Required action:
The complete set of records should be given again verbatim.

═════ Extracted records ═════

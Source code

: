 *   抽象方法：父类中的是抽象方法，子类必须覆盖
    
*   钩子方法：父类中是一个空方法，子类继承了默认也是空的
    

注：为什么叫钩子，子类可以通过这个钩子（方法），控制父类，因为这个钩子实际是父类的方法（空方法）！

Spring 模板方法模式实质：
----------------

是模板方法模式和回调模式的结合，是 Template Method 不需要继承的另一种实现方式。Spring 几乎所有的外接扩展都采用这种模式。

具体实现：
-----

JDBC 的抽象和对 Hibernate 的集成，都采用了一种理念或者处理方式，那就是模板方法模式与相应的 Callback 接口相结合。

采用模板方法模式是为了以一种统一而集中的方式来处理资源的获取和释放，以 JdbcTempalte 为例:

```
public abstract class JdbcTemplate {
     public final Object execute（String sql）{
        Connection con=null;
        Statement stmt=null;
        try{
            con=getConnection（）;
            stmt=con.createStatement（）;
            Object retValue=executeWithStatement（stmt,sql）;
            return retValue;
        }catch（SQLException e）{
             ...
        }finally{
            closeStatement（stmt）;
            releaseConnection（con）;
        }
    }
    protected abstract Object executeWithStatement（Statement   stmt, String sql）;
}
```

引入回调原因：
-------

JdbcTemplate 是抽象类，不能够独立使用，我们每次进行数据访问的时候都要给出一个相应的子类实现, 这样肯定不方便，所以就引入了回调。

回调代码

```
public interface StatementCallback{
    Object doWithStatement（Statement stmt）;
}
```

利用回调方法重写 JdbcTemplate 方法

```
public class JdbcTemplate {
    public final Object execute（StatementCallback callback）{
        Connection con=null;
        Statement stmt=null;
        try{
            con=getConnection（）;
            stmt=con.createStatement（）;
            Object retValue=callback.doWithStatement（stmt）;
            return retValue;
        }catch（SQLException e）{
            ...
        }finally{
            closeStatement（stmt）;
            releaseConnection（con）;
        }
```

═════

Exercise output:
Source code

: *   抽象方法：父类中的是抽象方法，子类必须覆盖
    
*   钩子方法：父类中是一个空方法，子类继承了默认也是空的
    

注：为什么叫钩子，子类可以通过这个钩子（方法），控制父类，因为这个钩子实际是父类的方法（空方法）！

Spring 模板方法模式实质：
----------------

是模板方法模式和回调模式的结合，是 Template Method 不需要继承的另一种实现方式。Spring 几乎所有的外接扩展都采用这种模式。

具体实现：
-----

JDBC 的抽象和对 Hibernate 的集成，都采用了一种理念或者处理方式，那就是模板方法模式与相应的 Callback 接口相结合。

采用模板方法模式是为了以一种统一而集中的方式来处理资源的获取和释放，以 JdbcTempalte 为例:

```
public abstract class JdbcTemplate {
     public final Object execute（String sql）{
        Connection con=null;
        Statement stmt=null;
        try{
            con=getConnection（）;
            stmt=con.createStatement（）;
            Object retValue=executeWithStatement（stmt,sql）;
            return retValue;
        }catch（SQLException e）{
             ...
        }finally{
            closeStatement（stmt）;
            releaseConnection（con）;
        }
    }
    protected abstract Object executeWithStatement（Statement   stmt, String sql）;
}
```

引入回调原因：
-------

JdbcTemplate 是抽象类，不能够独立使用，我们每次进行数据访问的时候都要给出一个相应的子类实现, 这样肯定不方便，所以就引入了回调。

回调代码

```
public interface StatementCallback{
    Object doWithStatement（Statement stmt）;
}
```

利用回调方法重写 JdbcTemplate 方法

```
public class JdbcTemplate {
    public final Object execute（StatementCallback callback）{
        Connection con=null;
        Statement stmt=null;
        try{
            con=getConnection（）;
            stmt=con.createStatement（）;
            Object retValue=callback.doWithStatement（stmt）;
            return retValue;
        }catch（SQLException e）{
            ...
        }finally{
            closeStatement（stmt）;
            releaseConnection（con）;
        }
```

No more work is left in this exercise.